OMG, please, please, please pick Sarah Palin. That would be so awesome! Because the only thing better than having an incompetent fool whose most compelling quality is the color of his skin, is to have an equally incompetent buffoon whose best asset is contained within the first three letter of the word, though her unique ability to massacre speeches from the palm of her hand doesn’t hurt either!
Plus, she’s got that one-of-a-kind knack for saying stupid things, turning everything she touches into a continual spectacle and object for ridicule.
Sure, $arah would totally max-out a few more base donors before the midterms, maybe convince some dying old white men to contribute to her very “attractive” cause for the constitution ‘n stuff. But even so, letting $arah Palin be the party’s “top dog” seems insane considering only 37 percent of ‘mericans have a favorable opinion (meaning they don’t automatically gag whenever she opens her freedom hole), and the other 73 percent can’t stand the crazy Alaskan mama bear, which is to say they don’t much care for former half term runner up governors of Miss America, wait , or was it Alaska? I can never keep ’em straight!
And you betcha the Democrats would be all over the chance to use the “Sarah Palin as the official head of the Republican Party” as a fundrasing ploy, because surely those words will send a chill down the spine of every mega rich, arugula eating liberal elitist who doesn’t sleep with a loaded Magnum .357 beneath their pillow for warmth and comfort, or in case any pryin’ journ-y-lists come venturing too close to Mama’s den.
Besides, why would Miss Thang ever give up her lucrative multimedia career in the thriving industry of spreading lies and misinformation to clueless patriots ‘cross this great nation en route to getting rich baby by spillin’ trash baby trash upon the unsuspecting ears of the American public.
Sure, she loooooves quitting things she starts, but that’s only when there’s more money to be made elsewhere, not for some terrible reason like to actually helping her wonderful Party accomplish something other than setting the Guinness World Record for most consecutive boneheaded decisions by a single organization! This would not be a wise career move! It would be downright unAmerican to let all this soon-to-be cash go to waste on something silly like helping Republicans, instead of spending it on something important like helping her look even sexier in expensive black leather jackets.

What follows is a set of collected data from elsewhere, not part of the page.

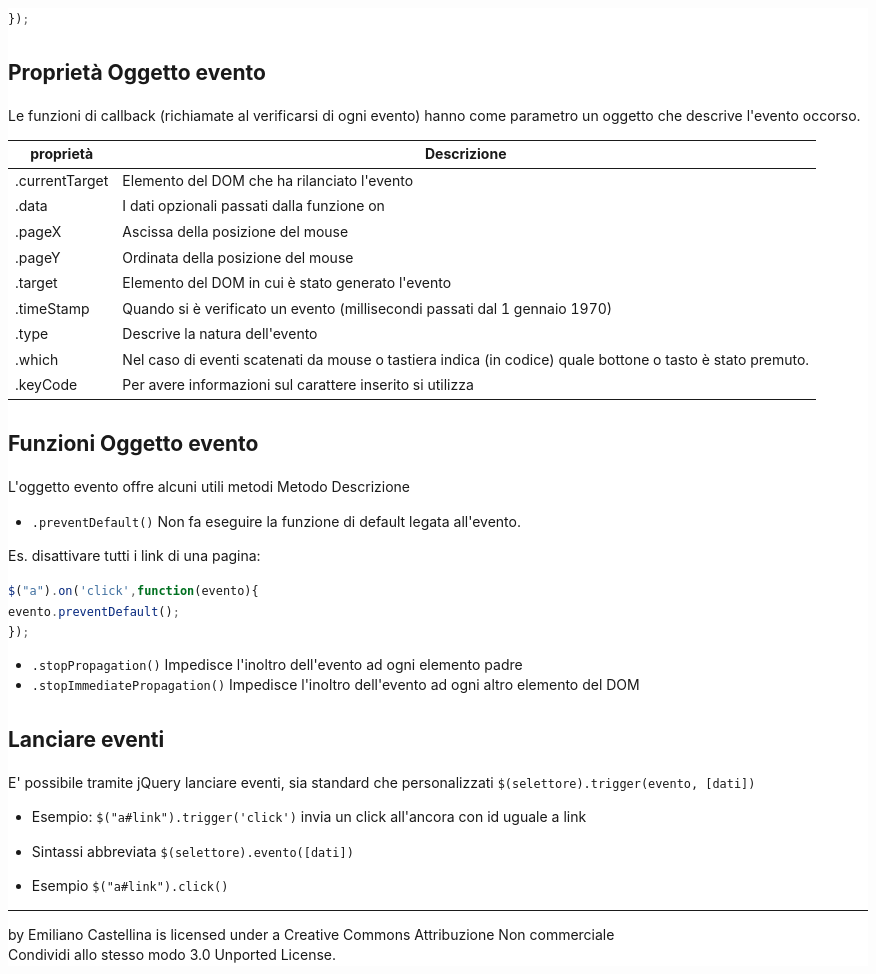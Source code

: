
 ```javascript
});
```

## Proprietà Oggetto evento

Le funzioni di callback (richiamate al verificarsi di ogni evento) hanno come parametro un oggetto che descrive l'evento occorso.

proprietà|Descrizione
---|---
.currentTarget|Elemento del DOM che ha rilanciato l'evento
.data|I dati opzionali passati dalla funzione on
.pageX|Ascissa della posizione del mouse
.pageY|Ordinata della posizione del mouse
.target|Elemento del DOM in cui è stato generato l'evento
.timeStamp|Quando si è verificato un evento (millisecondi passati dal 1 gennaio 1970)
.type|Descrive la natura dell'evento
.which|Nel caso di eventi scatenati da mouse o tastiera indica (in codice) quale bottone o tasto è stato premuto.
.keyCode|Per avere informazioni sul carattere inserito si utilizza

## Funzioni Oggetto evento
L'oggetto evento offre alcuni utili metodi
Metodo Descrizione

* ```.preventDefault()``` Non fa eseguire la funzione di default legata all'evento.

Es. disattivare tutti i link di una pagina:

```javascript
$("a").on('click',function(evento){
evento.preventDefault();
});
```
* ```.stopPropagation()``` Impedisce l'inoltro dell'evento ad ogni elemento padre
* ```.stopImmediatePropagation()``` Impedisce l'inoltro dell'evento ad ogni altro elemento del DOM


## Lanciare eventi

E' possibile tramite jQuery lanciare eventi, sia standard che personalizzati
```$(selettore).trigger(evento, [dati])```

* Esempio: ```$("a#link").trigger('click')``` invia un click all'ancora con id uguale a link

* Sintassi abbreviata ```$(selettore).evento([dati])```
* Esempio ```$("a#link").click()```

---
 by Emiliano Castellina is licensed under a Creative Commons 
 Attribuzione   Non commerciale   
 Condividi allo stesso modo 3.0 Unported License.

For freedom!
But alas, Steele will likely keep his job screwing everything up, hemorrhaging donor money and being his usual disastrous, gaffelicious self because “even his GOP critics want to avoid a drawn-out fight over the party’s most prominent African-American just four months before midterm elections.”
They might lose the African-American vote: his!

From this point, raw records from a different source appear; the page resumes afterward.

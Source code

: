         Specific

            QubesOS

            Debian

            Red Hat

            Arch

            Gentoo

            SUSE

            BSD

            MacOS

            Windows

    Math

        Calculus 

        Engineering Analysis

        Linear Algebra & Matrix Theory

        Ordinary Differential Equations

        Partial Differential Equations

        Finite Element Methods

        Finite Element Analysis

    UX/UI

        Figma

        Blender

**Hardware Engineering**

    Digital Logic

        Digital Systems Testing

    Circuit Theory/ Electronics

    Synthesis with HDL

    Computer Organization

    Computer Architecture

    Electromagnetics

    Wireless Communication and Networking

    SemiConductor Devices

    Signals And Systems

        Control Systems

Instead they’ll do the honorable thing and unceremoniously dump him after the midterm elections, and replace him with the next Great White Hype who isn’t a lipstick wearing pig maverick hockey mom by the name of Sarah Palin.
Since Jesus Christ is already sooooooo swamped advising everyone from Glenn Beck to Michele Bachmann, an even better idea would be to get one of Sarah Palin’s adorable li’l miracles of God to fill Steele’s rather large, expensive designer shoes?
Bristol’s probably too busy getting pregnant or warning other teens not to get pregnant to take on such massive responsibility. But there’s always that youngest, special neediest one, Trigger.
Might just be the perfect way to reconnect with the similarly “special” (needs) base of the Republican Party!
It’s all part of God’s Master Plan!
Which I guess, at least explains the whole Michael Steele as Chairman thing.
The Lord does indeed work in mysterious ways!